Tu tends ton visage dans la lumière dont sont mortes les eaux.
Descends encore si tu peux. Et avance une main confiante dans la trame qui brûle ses couleurs. Elle heurtera peut-être ces poudres où se tait si intensément la mélodie.
Tu voulais toucher dans les nappes rugueuses ce bruit des eaux depuis longtemps calcinées. Fendre le pelage et les peaux de la vision, sentir le grain de ces sons qui sourdent des nappes désolées.
Tu voulais le remous de cette vibration, la joue rêche de la pierre à meule.

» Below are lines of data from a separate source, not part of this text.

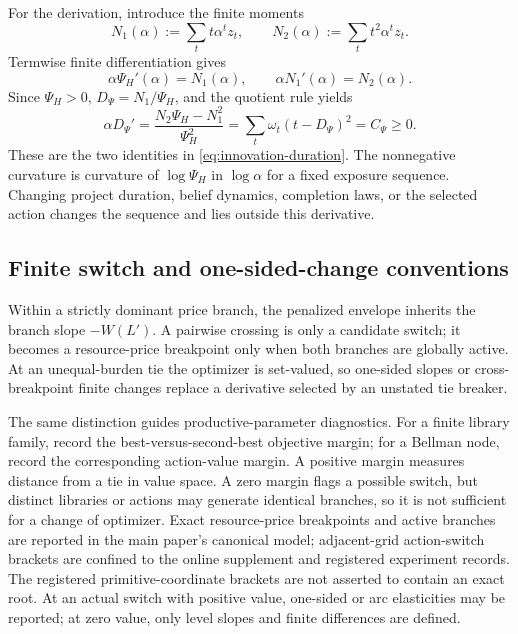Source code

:For the derivation, introduce the finite moments
\[
 N_1(\alpha):=\sum_t t\alpha^tz_t,
 \qquad
 N_2(\alpha):=\sum_t t^2\alpha^tz_t.
\]
Termwise finite differentiation gives
\[
 \alpha\Psi_H'(\alpha)=N_1(\alpha),
 \qquad
 \alpha N_1'(\alpha)=N_2(\alpha).
\]
Since \(\Psi_H>0\), \(D_\Psi=N_1/\Psi_H\), and the quotient rule yields
\[
 \alpha D_\Psi'
 =\frac{N_2\Psi_H-N_1^2}{\Psi_H^2}
 =\sum_t\omega_t(t-D_\Psi)^2=C_\Psi\ge0.
\]
These are the two identities in \eqref{eq:innovation-duration}.  The
nonnegative curvature is curvature of \(\log\Psi_H\) in
\(\log\alpha\) for a fixed exposure sequence.  Changing project duration,
belief dynamics, completion laws, or the selected action changes the
sequence and lies outside this derivative.

\subsection{Finite switch and one-sided-change conventions}

Within a strictly dominant price branch, the penalized envelope inherits the
branch slope \(-W(L')\).  A pairwise crossing is only a candidate switch; it
becomes a resource-price breakpoint only when both branches are globally
active.  At an unequal-burden tie the optimizer is set-valued, so one-sided
slopes or cross-breakpoint finite changes replace a derivative selected by an
unstated tie breaker.

The same distinction guides productive-parameter diagnostics.  For a finite
library family, record the best-versus-second-best objective margin; for a
Bellman node, record the corresponding action-value margin.  A positive
margin measures distance from a tie in value space.  A zero margin flags a
possible switch, but distinct libraries or actions may generate identical
branches, so it is not sufficient for a change of optimizer.  Exact
resource-price breakpoints and active branches are reported in the main
paper's canonical model; adjacent-grid action-switch brackets are confined to
the online supplement and registered experiment records.  The registered
primitive-coordinate brackets are not asserted to contain an exact root.  At
an actual switch with positive value, one-sided or arc elasticities may be
reported; at zero value, only level slopes and finite differences are defined.
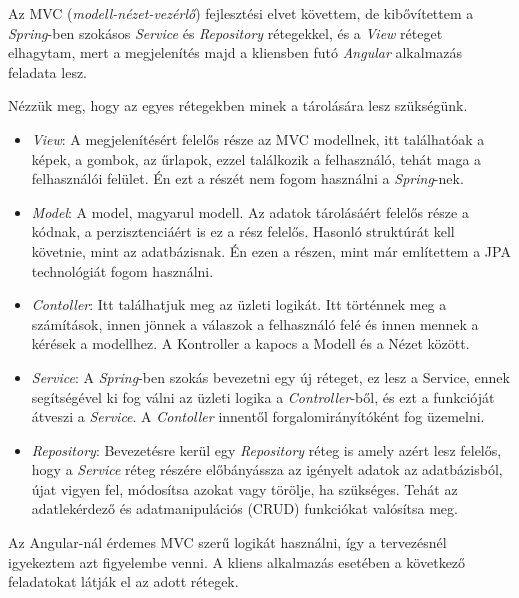 

Az MVC (\textit{modell-nézet-vezérlő}) fejlesztési elvet követtem, de kibővítettem a \textit{Spring}-ben szokásos \textit{Service} és \textit{Repository} rétegekkel, és a \textit{View} réteget elhagytam, mert a megjelenítés majd a kliensben futó \textit{Angular} alkalmazás feladata lesz.

Nézzük meg, hogy az egyes rétegekben minek a tárolására lesz szükségünk.
\begin{itemize}
\item \textit{View}: A megjelenítésért felelős része az MVC modellnek, itt találhatóak a képek, a gombok, az űrlapok, ezzel találkozik a felhasználó, tehát maga a felhasználói felület. Én ezt a részét nem fogom használni a \textit{Spring}-nek.
\item \textit{Model}: A model, magyarul modell. Az adatok tárolásáért felelős része a kódnak, a perzisztenciáért is ez a rész felelős. Hasonló struktúrát kell követnie, mint az adatbázisnak. Én ezen a részen, mint már említettem a JPA technológiát fogom használni.
\item \textit{Contoller}: Itt találhatjuk meg az üzleti logikát. Itt történnek meg a számítások, innen jönnek a válaszok a felhasználó felé és innen mennek a kérések a modellhez. A Kontroller a kapocs a Modell és a Nézet között.
\item \textit{Service}: A \textit{Spring}-ben szokás bevezetni egy új réteget, ez lesz a Service, ennek segítségével ki fog válni az üzleti logika a \textit{Controller}-ből, és ezt a funkcióját átveszi a \textit{Service}. A \textit{Contoller} innentől forgalomirányítóként fog üzemelni.
\item \textit{Repository}: Bevezetésre kerül egy \textit{Repository} réteg is amely azért lesz felelős, hogy a \textit{Service} réteg részére előbányássza az igényelt adatok az adatbázisból, újat vigyen fel, módosítsa azokat vagy törölje, ha szükséges. 
Tehát az adatlekérdező és adatmanipulációs (CRUD) funkciókat valósítsa meg.
\end{itemize}


Az Angular-nál érdemes MVC szerű logikát használni, így a tervezésnél igyekeztem azt figyelembe venni. A kliens alkalmazás esetében a következő feladatokat látják el az adott rétegek.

Toutes herbes astringentes qui fument sur les pentes ébréchées.
Ces rassemblements et ces dispersions entre la paume du silex et son tranchant s'accordent peu à peu à une respiration, à la foulée sourde des capillaires où s'enfle et se rétracte la méduse archaïque de la mémoire. Quels accords ? Quels liens ?
Éternuement de poussière, le va-et-vient prudent dans les cellules et parfois la noirceur d'une branche où d'un coup se renverse le flux.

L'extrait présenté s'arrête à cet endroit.